Une lettre de félicitation ou de condoléance à un ami, est facile à faire, parce qu’on se réjouit ou l’on s’afflige réellement avec lui. Il n’en est pas de même de celles que la bienséance seule nous oblige d’écrire à un Supérieur ou à un égal. Il faut alors dans une lettre de félicitation employer ces lieux communs déjà épuisés, qui sont le mérite de la personne, la justice qui lui a été rendue, les espérances qu’elle peut concevoir pour l’avenir, et l’intérêt qu’on prend à tout ce qui la regarde. Ces sortes de lettres doivent être courtes. Celle ci peut servir de modèle.

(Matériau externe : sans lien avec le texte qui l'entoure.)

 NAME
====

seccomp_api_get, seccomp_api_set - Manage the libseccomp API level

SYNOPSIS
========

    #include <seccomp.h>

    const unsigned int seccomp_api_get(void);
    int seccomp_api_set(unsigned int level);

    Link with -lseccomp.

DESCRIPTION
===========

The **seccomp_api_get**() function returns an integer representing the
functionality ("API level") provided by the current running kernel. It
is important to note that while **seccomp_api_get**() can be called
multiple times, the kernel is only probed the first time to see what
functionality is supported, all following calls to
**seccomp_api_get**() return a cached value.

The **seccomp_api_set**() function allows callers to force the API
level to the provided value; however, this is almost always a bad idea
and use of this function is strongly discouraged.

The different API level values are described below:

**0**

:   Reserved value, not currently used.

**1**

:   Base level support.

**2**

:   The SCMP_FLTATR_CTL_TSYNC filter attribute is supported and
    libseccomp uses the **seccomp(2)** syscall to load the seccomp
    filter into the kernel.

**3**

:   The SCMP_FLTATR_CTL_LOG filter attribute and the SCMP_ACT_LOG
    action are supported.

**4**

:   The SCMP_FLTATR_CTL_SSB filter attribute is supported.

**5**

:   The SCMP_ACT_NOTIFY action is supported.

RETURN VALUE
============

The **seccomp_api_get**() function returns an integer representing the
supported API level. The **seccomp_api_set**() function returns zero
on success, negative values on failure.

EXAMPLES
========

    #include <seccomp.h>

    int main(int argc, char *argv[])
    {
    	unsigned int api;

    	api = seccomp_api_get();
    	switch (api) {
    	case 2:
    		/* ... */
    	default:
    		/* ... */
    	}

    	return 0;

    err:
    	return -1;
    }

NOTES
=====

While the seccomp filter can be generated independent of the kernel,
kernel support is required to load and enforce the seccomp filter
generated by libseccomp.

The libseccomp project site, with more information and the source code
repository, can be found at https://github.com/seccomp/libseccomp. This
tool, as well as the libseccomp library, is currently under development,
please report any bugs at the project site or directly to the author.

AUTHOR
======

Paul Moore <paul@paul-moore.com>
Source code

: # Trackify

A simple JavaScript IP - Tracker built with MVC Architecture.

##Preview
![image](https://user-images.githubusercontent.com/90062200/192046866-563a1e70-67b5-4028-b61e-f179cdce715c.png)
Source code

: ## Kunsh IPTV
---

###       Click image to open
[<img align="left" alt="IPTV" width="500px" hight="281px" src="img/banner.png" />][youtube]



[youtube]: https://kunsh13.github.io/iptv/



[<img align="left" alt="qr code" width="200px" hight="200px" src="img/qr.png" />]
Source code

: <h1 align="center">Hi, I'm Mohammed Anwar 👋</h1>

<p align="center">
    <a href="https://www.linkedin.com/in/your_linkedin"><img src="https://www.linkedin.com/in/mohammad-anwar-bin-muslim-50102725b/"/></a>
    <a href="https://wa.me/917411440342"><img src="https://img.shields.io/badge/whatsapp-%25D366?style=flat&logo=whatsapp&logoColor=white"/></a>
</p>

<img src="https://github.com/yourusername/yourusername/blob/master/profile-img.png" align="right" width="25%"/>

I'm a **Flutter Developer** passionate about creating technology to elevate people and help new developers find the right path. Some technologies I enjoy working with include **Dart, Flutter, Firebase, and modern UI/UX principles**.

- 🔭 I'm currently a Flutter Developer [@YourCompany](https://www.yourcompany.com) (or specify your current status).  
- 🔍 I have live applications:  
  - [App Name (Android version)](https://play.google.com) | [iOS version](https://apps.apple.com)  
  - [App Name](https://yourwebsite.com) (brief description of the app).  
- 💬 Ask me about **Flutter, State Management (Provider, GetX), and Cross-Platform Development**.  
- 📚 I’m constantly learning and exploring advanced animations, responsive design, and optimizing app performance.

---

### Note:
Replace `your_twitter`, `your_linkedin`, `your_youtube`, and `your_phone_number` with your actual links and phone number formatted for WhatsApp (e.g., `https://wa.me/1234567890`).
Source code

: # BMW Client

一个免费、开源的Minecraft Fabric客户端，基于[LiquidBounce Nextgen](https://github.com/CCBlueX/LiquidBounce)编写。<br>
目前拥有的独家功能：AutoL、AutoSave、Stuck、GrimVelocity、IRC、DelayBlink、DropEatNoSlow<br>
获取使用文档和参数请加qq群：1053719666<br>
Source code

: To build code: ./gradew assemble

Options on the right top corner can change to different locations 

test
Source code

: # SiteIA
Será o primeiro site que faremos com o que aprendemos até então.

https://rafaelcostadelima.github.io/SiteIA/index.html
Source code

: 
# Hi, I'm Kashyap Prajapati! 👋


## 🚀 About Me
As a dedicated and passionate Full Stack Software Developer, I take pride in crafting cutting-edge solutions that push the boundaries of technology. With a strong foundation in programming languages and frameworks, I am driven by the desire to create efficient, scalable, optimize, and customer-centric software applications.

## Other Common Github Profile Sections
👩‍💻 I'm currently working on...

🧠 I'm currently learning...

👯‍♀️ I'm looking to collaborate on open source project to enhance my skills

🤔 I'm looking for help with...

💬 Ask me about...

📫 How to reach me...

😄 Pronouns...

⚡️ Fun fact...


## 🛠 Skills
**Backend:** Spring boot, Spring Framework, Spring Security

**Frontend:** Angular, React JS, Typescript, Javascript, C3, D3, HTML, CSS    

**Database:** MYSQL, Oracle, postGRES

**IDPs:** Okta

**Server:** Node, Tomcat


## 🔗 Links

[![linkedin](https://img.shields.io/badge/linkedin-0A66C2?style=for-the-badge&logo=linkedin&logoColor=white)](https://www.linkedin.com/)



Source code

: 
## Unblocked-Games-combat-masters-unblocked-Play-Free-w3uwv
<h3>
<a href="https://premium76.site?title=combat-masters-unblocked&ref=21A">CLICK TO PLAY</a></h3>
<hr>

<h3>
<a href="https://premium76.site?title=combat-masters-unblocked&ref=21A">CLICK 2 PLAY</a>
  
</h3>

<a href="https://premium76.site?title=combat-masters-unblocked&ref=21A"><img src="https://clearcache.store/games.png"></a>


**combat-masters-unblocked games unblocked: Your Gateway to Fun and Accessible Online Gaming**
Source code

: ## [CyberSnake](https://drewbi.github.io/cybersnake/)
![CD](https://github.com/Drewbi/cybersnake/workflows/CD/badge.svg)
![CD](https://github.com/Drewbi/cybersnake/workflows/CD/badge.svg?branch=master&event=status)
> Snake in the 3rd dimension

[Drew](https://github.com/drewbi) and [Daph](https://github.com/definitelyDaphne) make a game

Elle est du Comte de Bussy à M. Mascaron sur sa nomination à l’évêché de Tulles.

« Je viens d’apprendre avec beaucoup de joie, Monsieur, la grâce que le Roi vous a faite, non seulement pour l’intérêt de mon ami, mais encore pour celui de mon Maître. Je trouve qu’il est aussi beau au Roi de vous faire du bien, qu’à vous de le mériter. »

Voici la réponse de Mascaron :

« Le Roi m’a donné plus qu’il ne pense, Monsieur. Le compliment que la grâce qu’il m’a faite m’a attiré de votre part, est pour moi un second bien presque aussi précieux que le premier. Toute la différence que j’y vois, c’est qu’il ne m’est pas permis de croire que je sois digne d’un grand Évêché, et que mon cœur me dit que je mérite un peu de part dans votre amitié par les sentiments avec lesquels, etc. »

On ne me pardonnerait point de passer sous silence la lettre que le Duc de Montausier, cet homme d’une vertu si pure, si droite, si ferme et si courageuse, écrivit au grand Dauphin, son ancien élève, après la prise de Philipsbourg. La voici :

Monseigneur,

« Je ne vous fais pas de compliment sur la prise de Philipsbourga : vous aviez une bonne armée, une excellente artillerie et Vauban b. Je ne vous en fais pas non plus sur les preuves que vous avez données de bravoure et d’intrépidité : ce sont des vertus héréditaires dans votre maison. Mais je me réjouis avec vous de ce que vous êtes libéral, généreux, humain, faisant valoir les services d’autrui, et oubliant les vôtres ; c’est sur quoi je vous fais mon compliment. »

Le Duc de Montausier cessant de faire les fonctions de Gouverneur du Dauphin, lui avait dit : Monseigneur, si vous êtes honnête homme, vous m’aimerez ; si vous ne l’êtes pas, vous me haïrez, et je m’en consolerai.

Les lettres de condoléance exigent un style sérieux, grave et négligé, un ton conforme à celui de la personne qui pleure. Quelques réflexions de piété y sont très bien placées, pourvu qu’elles ne soient pas longues. Il est bien des peines, bien des revers qui abattent cette fière raison, dont nous nous enorgueillissons. La douce, la consolante religion peut seule en relever le courage et ranimer les forces.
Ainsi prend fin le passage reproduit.